The USB specification has evolved through 3 major revisions. The USB 1.0 specification released in 1996 and updated as USB 1.1 in 1998 introduced Low Speed 1.5 Mbit/s and Full Speed 12 Mbit/s signaling rates. The USB 2.0 specification, released in 2000, added Hi-Speed USB with 480 Mbit/s signaling rate and superseded the USB 1.1 specification. The USB 3.0 specification was released in 2008 and defines an additional SuperSpeed 5 Gbit/s signaling rate using additional wires, separate from the USB 2.0 signaling wires, on an extended SUB connector. To maintain backwards compatibility, SuperSpeed USB controllers and hubs must also include USB 2.0 capabilities and be able to support USB 2.0 and USB 3.0 devices and signaling simultaneously. As used herein, the terms Low Speed, Full Speed, Hi-Speed and SuperSpeed USB have the meaning assigned to them in the USB 2.0 and USB 3.0 specifications, including current and future Engineering Change Notices and addendums, as published by the USB Implementers Forum, Inc. (USB-IF), available at usb.org, and incorporated herein by reference in their entirety.
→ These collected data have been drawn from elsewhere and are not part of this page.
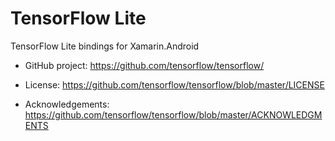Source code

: # TensorFlow Lite

TensorFlow Lite bindings for Xamarin.Android

*   GitHub project: https://github.com/tensorflow/tensorflow/ 

*   License: https://github.com/tensorflow/tensorflow/blob/master/LICENSE 

*   Acknowledgements: https://github.com/tensorflow/tensorflow/blob/master/ACKNOWLEDGMENTS
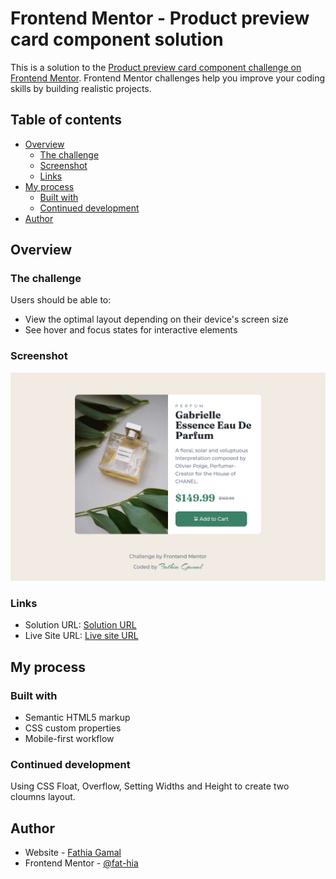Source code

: # Frontend Mentor - Product preview card component solution

This is a solution to the [Product preview card component challenge on Frontend Mentor](https://www.frontendmentor.io/challenges/product-preview-card-component-GO7UmttRfa). Frontend Mentor challenges help you improve your coding skills by building realistic projects. 

## Table of contents

- [Overview](#overview)
  - [The challenge](#the-challenge)
  - [Screenshot](#screenshot)
  - [Links](#links)
- [My process](#my-process)
  - [Built with](#built-with)
  - [Continued development](#continued-development)
- [Author](#author)

## Overview

### The challenge

Users should be able to:

- View the optimal layout depending on their device's screen size
- See hover and focus states for interactive elements

### Screenshot

![Screenshot](./screenshot.png)

### Links

- Solution URL: [Solution URL](https://github.com/fat-hia/product-preview-card-component)
- Live Site URL: [Live site URL](https://fat-hia.github.io/product-preview-card-component/)

## My process

### Built with

- Semantic HTML5 markup
- CSS custom properties
- Mobile-first workflow

### Continued development

Using CSS Float, Overflow, Setting Widths and Height to create two cloumns layout.

## Author

- Website - [Fathia Gamal](https://github.com/fat-hia)
- Frontend Mentor - [@fat-hia](https://www.frontendmentor.io/profile/fat-hia)

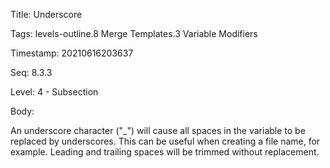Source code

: Title:  Underscore

Tags:   levels-outline.8 Merge Templates.3 Variable Modifiers

Timestamp: 20210616203637

Seq:    8.3.3

Level:  4 - Subsection

Body: 

An underscore character ("_") will cause all spaces in the variable to be replaced by underscores. This can be useful when creating a file name, for example. Leading and trailing spaces will be trimmed without replacement.

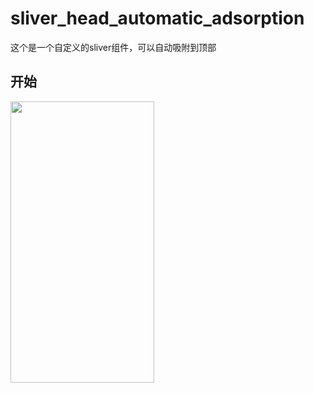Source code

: # sliver_head_automatic_adsorption

这个是一个自定义的sliver组件，可以自动吸附到顶部

## 开始
<img src="./README/images/dtu.gif" width = 230 height = 450>
<!-- ![上往下出现动画](./README/images/dtu.gif) 
![左往右出现动画](./README/images/ltr.gif)  -->
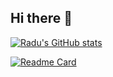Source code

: ## Hi there 👋

[![Radu's GitHub stats](https://github-readme-stats.vercel.app/api?username=ronutu&show=reviews,discussions_started,discussions_answered,prs_merged,prs_merged_percentage&show_icons=true&theme=dark&bg_color=00000000&rank_icon=percentile&include_all_commits=true&custom_title=Radu's%20Github%20Stats)]()

[![Readme Card](https://github-readme-stats.vercel.app/api/pin/?username=ronutu&repo=ctf-writeups)](https://github.com/ronutu/ctf-writeups)
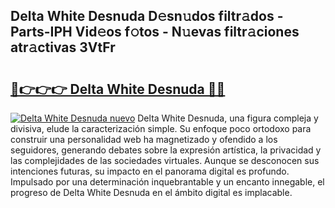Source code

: ## Delta White Desnuda D𝚎sn𝚞dos filtr𝚊dos - Parts-IPH Vid𝚎os f𝚘tos - N𝚞evas filtr𝚊ciones atr𝚊ctivas 3VtFr

# <h2><a href="http://mb62tn.tromn.icu/?c=Delta+White+Desnuda">🔗👉👉👉 Delta White Desnuda 🔗🔗</a></h2>

[![Delta White Desnuda nuevo](https://i.imgur.com/pEAQMta.gif)](http://mb62tn.tromn.icu/?c=Delta+White+Desnuda)
Delta White Desnuda, una figura compleja y divisiva, elude la caracterización simple. Su enfoque poco ortodoxo para construir una personalidad web ha magnetizado y ofendido a los seguidores, generando debates sobre la expresión artística, la privacidad y las complejidades de las sociedades virtuales. Aunque se desconocen sus intenciones futuras, su impacto en el panorama digital es profundo. Impulsado por una determinación inquebrantable y un encanto innegable, el progreso de Delta White Desnuda en el ámbito digital es implacable.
UniPro (Unified Protocol) is a high-speed interface technology for interconnecting integrated circuits, primarily in mobile phones. UniPro technology provides high-speed data communication (Gbit/s), low-power operation, low pin count, small silicon area, data reliability, and robustness. The theory behind UniPro is the view that the complexity of advanced mobile phones could be reduced by splitting the system design into well-defined functional modules interconnected by a network. Version 1.1 of the UniPro specification was issued in 2009, and is available at http://en.wikipedia.org/wiki/UniPro-cite note-UniPro1.1-2.
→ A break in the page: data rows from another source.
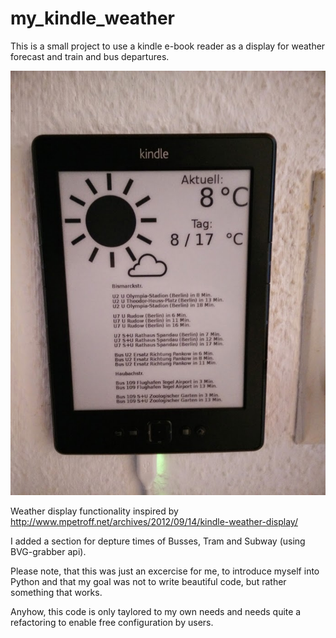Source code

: 

# my_kindle_weather
This is a small project to use a kindle e-book reader as a display for weather forecast and train and bus departures.

![png](kindle.jpg)

Weather display functionality inspired by 
http://www.mpetroff.net/archives/2012/09/14/kindle-weather-display/

I added a section for depture times of Busses, Tram and Subway (using BVG-grabber api).

Please note, that this was just an excercise for me, to introduce myself into Python and that my goal was not to write beautiful code, but rather something that works.

Anyhow, this code is only taylored to my own needs and needs quite a refactoring to enable free configuration by users.
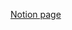 [Notion page](https://www.notion.so/alramalho/Dataset-to-source-Prototype-9b29c8b0c9e44346b252bb6e349d9125)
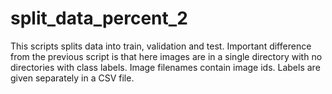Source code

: # split_data_percent_2
This scripts splits data into train, validation and test. Important difference from the previous script is that here images are in a single directory with no directories with class labels. Image filenames contain image ids. Labels are given separately in a CSV file. 
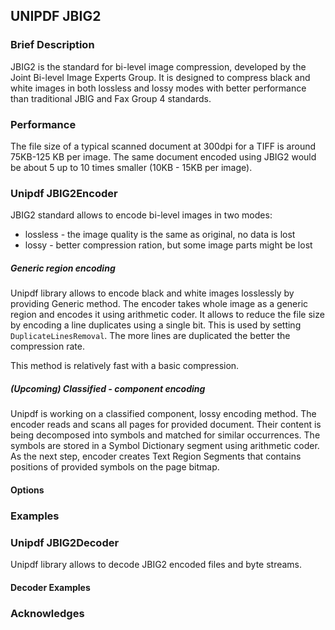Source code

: ## UNIPDF JBIG2

### Brief Description

JBIG2 is the standard for bi-level image compression, developed by the Joint Bi-level Image Experts Group.
It is designed to compress black and white images in both lossless and lossy modes with better performance than
traditional JBIG and Fax Group 4 standards.

### Performance
The file size of a typical scanned document at 300dpi for a TIFF is around 75KB-125 KB per image.
The same document encoded using JBIG2 would be about 5 up to 10 times smaller (10KB - 15KB per image).

### Unipdf JBIG2Encoder
JBIG2 standard allows to encode bi-level images in two modes:

- lossless  - the image quality is the same as original, no data is lost
- lossy - better compression ration, but some image parts might be lost

##### Generic region encoding
Unipdf library allows to encode black and white images losslessly by providing Generic method.
The encoder takes whole image as a generic region and encodes it using arithmetic coder.
It allows to reduce the file size by encoding a line duplicates using a single bit. This is used by
setting `DuplicateLinesRemoval`. The more lines are duplicated the better the compression rate. 

This method is relatively fast with a basic compression.

##### (Upcoming) Classified - component encoding
Unipdf is working on a classified component, lossy encoding method. The encoder reads and scans all pages for provided document.
Their content is being decomposed into symbols and matched for similar occurrences. The symbols are stored in a
Symbol Dictionary segment using arithmetic coder.
As the next step, encoder creates Text Region Segments that contains positions of provided symbols on the page bitmap.


#### Options

### Examples

### Unipdf JBIG2Decoder
Unipdf library allows to decode JBIG2 encoded files and byte streams.

#### Decoder Examples


### Acknowledges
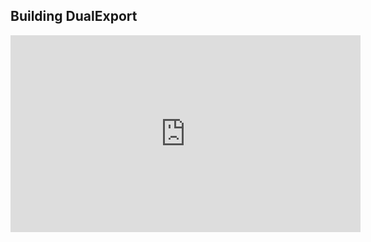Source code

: ## Building DualExport

<iframe width="560" height="315" src="https://www.youtube.com/embed/hn3AtHPqEqE" title="YouTube video player" frameborder="0" allow="accelerometer; autoplay; clipboard-write; encrypted-media; gyroscope; picture-in-picture" allowfullscreen></iframe>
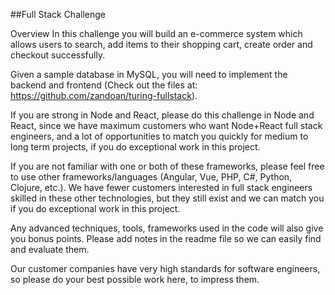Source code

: ##Full Stack Challenge

Overview
In this challenge you will build an e-commerce system which allows users to search, add items to their shopping cart, create order and checkout successfully.

Given a sample database in MySQL, you will need to implement the backend and frontend (Check out the files at: https://github.com/zandoan/turing-fullstack).

If you are strong in Node and React, please do this challenge in Node and React, since we have maximum customers who want Node+React full stack engineers, and a lot of opportunities to match you quickly for medium to long term projects, if you do exceptional work in this project.

If you are not familiar with one or both of these frameworks, please feel free to use other frameworks/languages (Angular, Vue, PHP, C#, Python, Clojure, etc.). We have fewer customers interested in full stack engineers skilled in these other technologies, but they still exist and we can match you if you do exceptional work in this project.

Any advanced techniques, tools, frameworks used in the code will also give you bonus points. Please add notes in the readme file so we can easily find and evaluate them.

Our customer companies have very high standards for software engineers, so please do your best possible work here, to impress them.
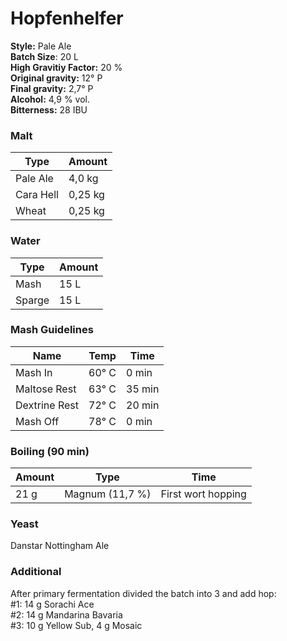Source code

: # Hopfenhelfer

**Style:** Pale Ale  
**Batch Size**: 20 L  
**High Gravitiy Factor:** 20 %  
**Original gravity:** 12° P  
**Final gravity:** 2,7° P  
**Alcohol:** 4,9 % vol.  
**Bitterness:** 28 IBU  

### Malt

| Type      | Amount  |
| --------- | ------- |
| Pale Ale  | 4,0 kg  |
| Cara Hell | 0,25 kg |
| Wheat     | 0,25 kg |

### Water

| Type   | Amount |
| ------ | ------ |
| Mash   | 15 L   |
| Sparge | 15 L   |

### Mash Guidelines 

| Name          | Temp  | Time   |
| ------------- | ----- | ------ |
| Mash In       | 60° C | 0 min  |
| Maltose Rest  | 63° C | 35 min |
| Dextrine Rest | 72° C | 20 min |
| Mash Off      | 78° C | 0 min  |

### Boiling (90 min)

| Amount | Type            | Time               |
| ------ | --------------- | ------------------ |
| 21 g   | Magnum (11,7 %) | First wort hopping |

### Yeast

Danstar Nottingham Ale

### Additional

After primary fermentation divided the batch into 3 and add hop:  
\#1: 14 g Sorachi Ace  
\#2: 14 g Mandarina Bavaria  
\#3: 10 g Yellow Sub, 4 g Mosaic   

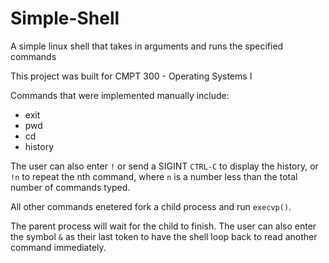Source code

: # Simple-Shell
A simple linux shell that takes in arguments and runs the specified commands

This project was built for CMPT 300 - Operating Systems I

Commands that were implemented manually include:

- exit
- pwd
- cd
- history

The user can also enter `!` or send a SIGINT `CTRL-C` to display the history, or `!n` to repeat the nth command, where `n` is a number less than the total number of commands typed.

All other commands enetered fork a child process and run `execvp()`.

The parent process will wait for the child to finish. The user can also enter the symbol `&` as their last token to have the shell loop back to read another command immediately.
Many mobile phones (or more generically herein, mobile platforms) deployed in the field include a USB 2.0 interface, and one or more eMMC or SD/MMC slots. As the USB 3.0 standard is deployed, an increasing number of computers and other devices will be capable of communications at the very high USB 3.0 data rates (5 Gbit/s). Transferring data to and from eMMC and SD/MMC at the high USB 3.0 data rates would be advantageous; however, most existing mobile platforms lack a USB 3.0 interface, and adding one would require extensive redesign and modification.
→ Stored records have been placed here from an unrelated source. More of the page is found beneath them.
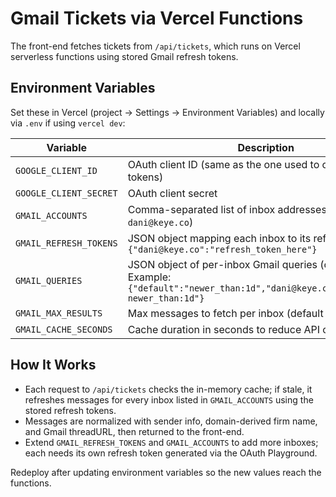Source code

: # Gmail Tickets via Vercel Functions

The front-end fetches tickets from `/api/tickets`, which runs on Vercel serverless functions using stored Gmail refresh tokens.

## Environment Variables

Set these in Vercel (project → Settings → Environment Variables) and locally via `.env` if using `vercel dev`:

| Variable | Description |
| --- | --- |
| `GOOGLE_CLIENT_ID` | OAuth client ID (same as the one used to obtain refresh tokens) |
| `GOOGLE_CLIENT_SECRET` | OAuth client secret |
| `GMAIL_ACCOUNTS` | Comma-separated list of inbox addresses to poll (e.g. `dani@keye.co`) |
| `GMAIL_REFRESH_TOKENS` | JSON object mapping each inbox to its refresh token, e.g. `{"dani@keye.co":"refresh_token_here"}` |
| `GMAIL_QUERIES` | JSON object of per-inbox Gmail queries (optional). Example: `{"default":"newer_than:1d","dani@keye.co":"label:INBOX newer_than:1d"}` |
| `GMAIL_MAX_RESULTS` | Max messages to fetch per inbox (default 20) |
| `GMAIL_CACHE_SECONDS` | Cache duration in seconds to reduce API calls (default 60) |

## How It Works

- Each request to `/api/tickets` checks the in-memory cache; if stale, it refreshes messages for every inbox listed in `GMAIL_ACCOUNTS` using the stored refresh tokens.
- Messages are normalized with sender info, domain-derived firm name, and Gmail threadURL, then returned to the front-end.
- Extend `GMAIL_REFRESH_TOKENS` and `GMAIL_ACCOUNTS` to add more inboxes; each needs its own refresh token generated via the OAuth Playground.

Redeploy after updating environment variables so the new values reach the functions.
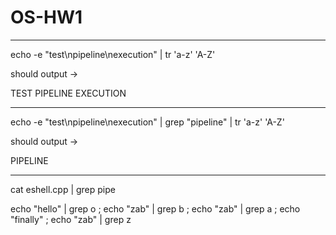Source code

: # OS-HW1

---

echo -e "test\npipeline\nexecution" | tr 'a-z' 'A-Z'

should output ->

TEST
PIPELINE
EXECUTION

---

echo -e "test\npipeline\nexecution" | grep "pipeline" | tr 'a-z' 'A-Z'

should output ->

PIPELINE

---

cat eshell.cpp | grep pipe

echo "hello" | grep o ; echo "zab" | grep b ; echo "zab" | grep a ; echo "finally" ; echo "zab" | grep z 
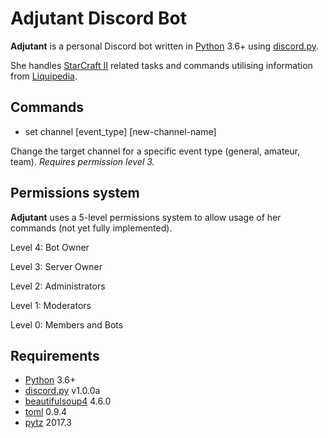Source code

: # Adjutant Discord Bot

**Adjutant** is a personal Discord bot written in [Python](https://www.python.org "Python homepage") 3.6+ using [discord.py](https://github.com/Rapptz/discord.py).

She handles [StarCraft II](https://starcraft2.com/) related tasks and commands utilising information from [Liquipedia](http://liquipedia.net/).

## Commands

- set channel [event_type] [new-channel-name]

Change the target channel for a specific event type (general, amateur, team).
*Requires permission level 3.*

## Permissions system

**Adjutant** uses a 5-level permissions system to allow usage of her commands (not yet fully implemented).

Level 4: Bot Owner

Level 3: Server Owner

Level 2: Administrators

Level 1: Moderators

Level 0: Members and Bots

## Requirements

- [Python](https://www.python.org "Python homepage") 3.6+
- [discord.py](https://github.com/Rapptz/discord.py) v1.0.0a
- [beautifulsoup4](https://pypi.python.org/pypi/beautifulsoup4) 4.6.0
- [toml](https://pypi.python.org/pypi/toml) 0.9.4
- [pytz](https://pypi.python.org/pypi/pytz/2017.3) 2017.3
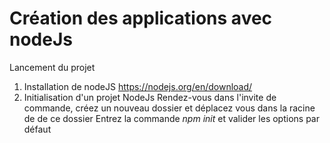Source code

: # Création des applications avec nodeJs 
Lancement du projet 
1) Installation de nodeJS 
  https://nodejs.org/en/download/
2) Initialisation d'un projet NodeJs
  Rendez-vous dans l'invite de commande, créez un nouveau dossier et déplacez vous dans la racine de de ce dossier
  Entrez la commande *npm init* et valider les options par défaut 
  

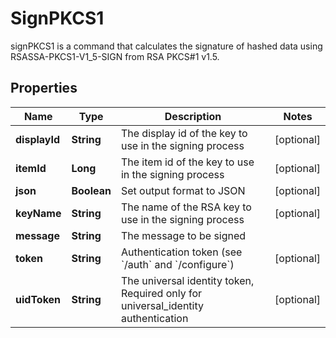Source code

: 

# SignPKCS1

signPKCS1 is a command that calculates the signature of hashed data using RSASSA-PKCS1-V1_5-SIGN from RSA PKCS#1 v1.5.

## Properties

Name | Type | Description | Notes
------------ | ------------- | ------------- | -------------
**displayId** | **String** | The display id of the key to use in the signing process |  [optional]
**itemId** | **Long** | The item id of the key to use in the signing process |  [optional]
**json** | **Boolean** | Set output format to JSON |  [optional]
**keyName** | **String** | The name of the RSA key to use in the signing process |  [optional]
**message** | **String** | The message to be signed | 
**token** | **String** | Authentication token (see &#x60;/auth&#x60; and &#x60;/configure&#x60;) |  [optional]
**uidToken** | **String** | The universal identity token, Required only for universal_identity authentication |  [optional]



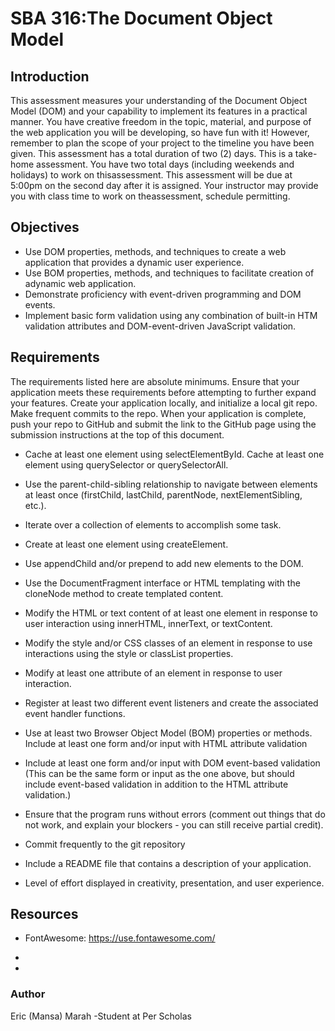 # SBA 316:The Document Object Model

## Introduction

This assessment measures your understanding of the Document Object Model (DOM) and your capability to implement its features in a practical manner. You have creative freedom in the topic, material, and purpose of the web application you will be developing, so have fun with it! However, remember to plan the scope of your project to the timeline you have been given.
This assessment has a total duration of two (2) days. This is a take-home assessment.
You have two total days (including weekends and holidays) to work on thisassessment. This assessment will be due at 5:00pm on the second day after it is assigned. Your instructor may provide you with class time to work on theassessment, schedule permitting.

## Objectives

* Use DOM properties, methods, and techniques to create a web application that provides a dynamic user experience.
* Use BOM properties, methods, and techniques to facilitate creation of adynamic web application.
* Demonstrate proficiency with event-driven programming and DOM events.
* Implement basic form validation using any combination of built-in HTM validation attributes and DOM-event-driven JavaScript validation.

## Requirements

The requirements listed here are absolute minimums. Ensure that your application meets these requirements before attempting to further expand your features.
Create your application locally, and initialize a local git repo. Make frequent commits to the repo. When your application is complete, push your repo to GitHub and submit the link to the GitHub page using the submission instructions at the top of this document.

- Cache at least one element using selectElementById.
  Cache at least one element using querySelector or querySelectorAll.

- Use the parent-child-sibling relationship to navigate between elements at least once (firstChild, lastChild, parentNode, nextElementSibling, etc.).

- Iterate over a collection of elements to accomplish some task.

- Create at least one element using createElement.

- Use appendChild and/or prepend to add new elements to the DOM.

- Use the DocumentFragment interface or HTML templating with the
    cloneNode method to create templated content.

- Modify the HTML or text content of at least one element in response to user interaction using innerHTML, innerText, or textContent.

- Modify the style and/or CSS classes of an element in response to use interactions using the style or classList properties.

- Modify at least one attribute of an element in response to user interaction.

- Register at least two different event listeners and create the associated event handler functions.

- Use at least two Browser Object Model (BOM) properties or methods.
  Include at least one form and/or input with HTML attribute validation

- Include at least one form and/or input with DOM event-based validation (This can be the same form or input as the one above, but should include event-based validation in addition to the HTML attribute validation.)

- Ensure that the program runs without errors (comment out things that do not work, and explain your blockers - you can still receive partial credit).

- Commit frequently to the git repository
- Include a README file that contains a description of your application.

- Level of effort displayed in creativity, presentation, and user experience.

## Resources
* FontAwesome: https://use.fontawesome.com/

*
*
### Author

Eric (Mansa) Marah -Student at Per Scholas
One proposed solution is to support the data transfer via an external chip, connected to the mobile platform through a UniPro interface, which would access the eMMC or SD/MMC storage memory connected to the external chip, and also transport USB 3.0 traffic. However, this requires a UniPro interface at the platform level. Integration of such an external chip in the mobile platform is complex, and would require extensive software modification. Since all access to the eMMC or SD/MMC cards by the mobile platform would be performed through the UniPro interface, the external chip would have to be fully operational at all times. This would increase power consumption and reduce the lifespan of the mobile platform between battery charges or changes.